What to do:
An exact, complete printout of the listing is wanted, minus its images.

Provided material:
═══
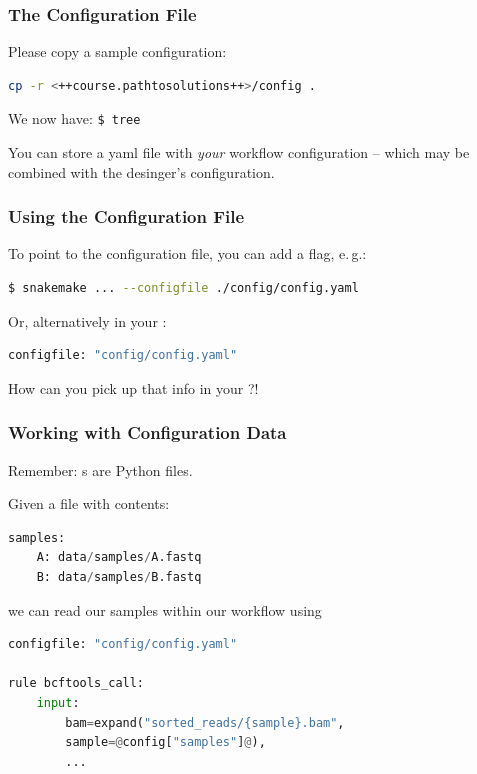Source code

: \begin{frame}[fragile]
  \frametitle{The Configuration File}
  Please copy a sample configuration:
  \begin{lstlisting}[language=Bash, style=Shell]
cp -r <++course.pathtosolutions++>/config .
  \end{lstlisting}
  We now have:\newline
            {\tiny \DTsetlength{0.2em}{1em}{0.2em}{0.4pt}{.6pt}
\texttt{\$ tree}
}
 \pause
 \begin{docs}
 	You can store a yaml file with \emph{your} workflow configuration -- which may be combined with the desinger's configuration.
 \end{docs}
\end{frame}

\begin{frame}[fragile]
  \frametitle{Using the Configuration File}
  To point to the configuration file, you can add a flag, e.\,g.:
  \begin{lstlisting}[language=Bash, style=Shell]
$ snakemake ... --configfile ./config/config.yaml  
  \end{lstlisting}
  Or, alternatively in your :
  \begin{lstlisting}[language=Python,style=Python]
configfile: "config/config.yaml"
  \end{lstlisting}  
  \begin{question}
  	How can you pick up that info in your ?!
  \end{question}
\end{frame} 

\begin{frame}[fragile]
  \frametitle{Working with Configuration Data}
  \begin{hint}
  	Remember: s are Python files.
  \end{hint}
  \pause
  Given a file  with contents:
  \begin{lstlisting}[language=Python,style=Python]
samples:
    A: data/samples/A.fastq
    B: data/samples/B.fastq
  \end{lstlisting}
  we can read our samples within our workflow using
  \begin{lstlisting}[language=Python,style=Python]
configfile: "config/config.yaml"

rule bcftools_call:
    input:
        bam=expand("sorted_reads/{sample}.bam", 
        sample=@config["samples"]@),
        ...
  \end{lstlisting}
\end{frame}

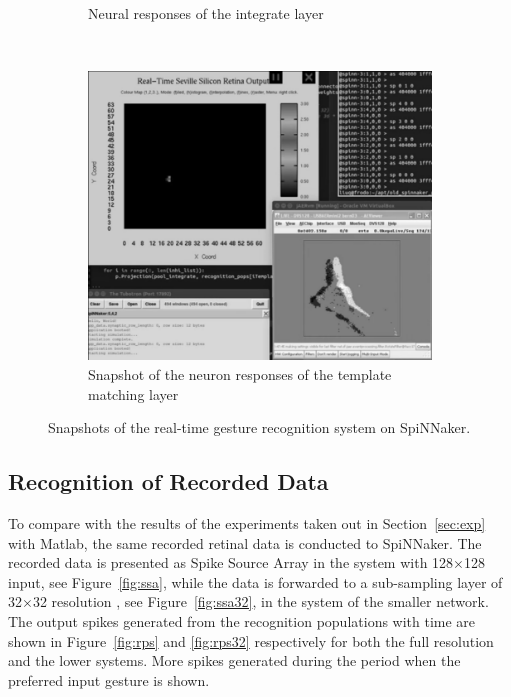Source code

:\documentclass[journal]{journal}
\begin{document}
\begin{figure}
\begin{subfigure}[t]{0.24\textwidth}
		\caption{Neural responses of the integrate layer~\cite{video2}}
	    \label{fig:live2}
	\end{subfigure}
	\\
	\begin{subfigure}[t]{0.48\textwidth}
		\includegraphics[width=\textwidth]{pics/live.png}
		\caption{Snapshot of the neuron responses of the template matching layer~\cite{video3}}
	    \label{fig:live3}
	\end{subfigure}	

\caption{Snapshots of the real-time gesture recognition system on SpiNNaker.
}
\label{fig:live}
\end{figure}

\subsection{Recognition of Recorded Data}
To compare with the results of the experiments taken out in Section~\ref{sec:exp} with Matlab, the same recorded retinal data is conducted to SpiNNaker. 
The recorded data is presented as Spike Source Array in the system with 128$\times$128 input, see Figure~\ref{fig:ssa}, while the data is forwarded to a sub-sampling layer of 32$\times$32 resolution 
, see Figure~\ref{fig:ssa32}, in the system of the smaller network. 
The output spikes generated from the recognition populations with time are shown in Figure~\ref{fig:rps} and \ref{fig:rps32} respectively for both the full resolution and the lower systems. 
More spikes generated during the period when the preferred input gesture is shown. 
\end{document}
═══
Result:
Source code

: \begin{frame}[fragile]
  \frametitle{The Configuration File}
  Please copy a sample configuration:
  \begin{lstlisting}[language=Bash, style=Shell]
cp -r <++course.pathtosolutions++>/config .
  \end{lstlisting}
  We now have:\newline
            {\tiny \DTsetlength{0.2em}{1em}{0.2em}{0.4pt}{.6pt}
\texttt{\$ tree}
}
 \pause
 \begin{docs}
 	You can store a yaml file with \emph{your} workflow configuration -- which may be combined with the desinger's configuration.
 \end{docs}
\end{frame}

\begin{frame}[fragile]
  \frametitle{Using the Configuration File}
  To point to the configuration file, you can add a flag, e.\,g.:
  \begin{lstlisting}[language=Bash, style=Shell]
$ snakemake ... --configfile ./config/config.yaml  
  \end{lstlisting}
  Or, alternatively in your :
  \begin{lstlisting}[language=Python,style=Python]
configfile: "config/config.yaml"
  \end{lstlisting}  
  \begin{question}
  	How can you pick up that info in your ?!
  \end{question}
\end{frame} 

\begin{frame}[fragile]
  \frametitle{Working with Configuration Data}
  \begin{hint}
  	Remember: s are Python files.
  \end{hint}
  \pause
  Given a file  with contents:
  \begin{lstlisting}[language=Python,style=Python]
samples:
    A: data/samples/A.fastq
    B: data/samples/B.fastq
  \end{lstlisting}
  we can read our samples within our workflow using
  \begin{lstlisting}[language=Python,style=Python]
configfile: "config/config.yaml"

rule bcftools_call:
    input:
        bam=expand("sorted_reads/{sample}.bam", 
        sample=@config["samples"]@),
        ...
  \end{lstlisting}
\end{frame}

Source code

:\documentclass[journal]{journal}
\begin{document}
\begin{figure}
\begin{subfigure}[t]{0.24\textwidth}
		\caption{Neural responses of the integrate layer~\cite{video2}}
	    \label{fig:live2}
	\end{subfigure}
	\\
	\begin{subfigure}[t]{0.48\textwidth}
		\includegraphics[width=\textwidth]{pics/live.png}
		\caption{Snapshot of the neuron responses of the template matching layer~\cite{video3}}
	    \label{fig:live3}
	\end{subfigure}	

\caption{Snapshots of the real-time gesture recognition system on SpiNNaker.
}
\label{fig:live}
\end{figure}

\subsection{Recognition of Recorded Data}
To compare with the results of the experiments taken out in Section~\ref{sec:exp} with Matlab, the same recorded retinal data is conducted to SpiNNaker. 
The recorded data is presented as Spike Source Array in the system with 128$\times$128 input, see Figure~\ref{fig:ssa}, while the data is forwarded to a sub-sampling layer of 32$\times$32 resolution 
, see Figure~\ref{fig:ssa32}, in the system of the smaller network. 
The output spikes generated from the recognition populations with time are shown in Figure~\ref{fig:rps} and \ref{fig:rps32} respectively for both the full resolution and the lower systems. 
More spikes generated during the period when the preferred input gesture is shown. 
\end{document}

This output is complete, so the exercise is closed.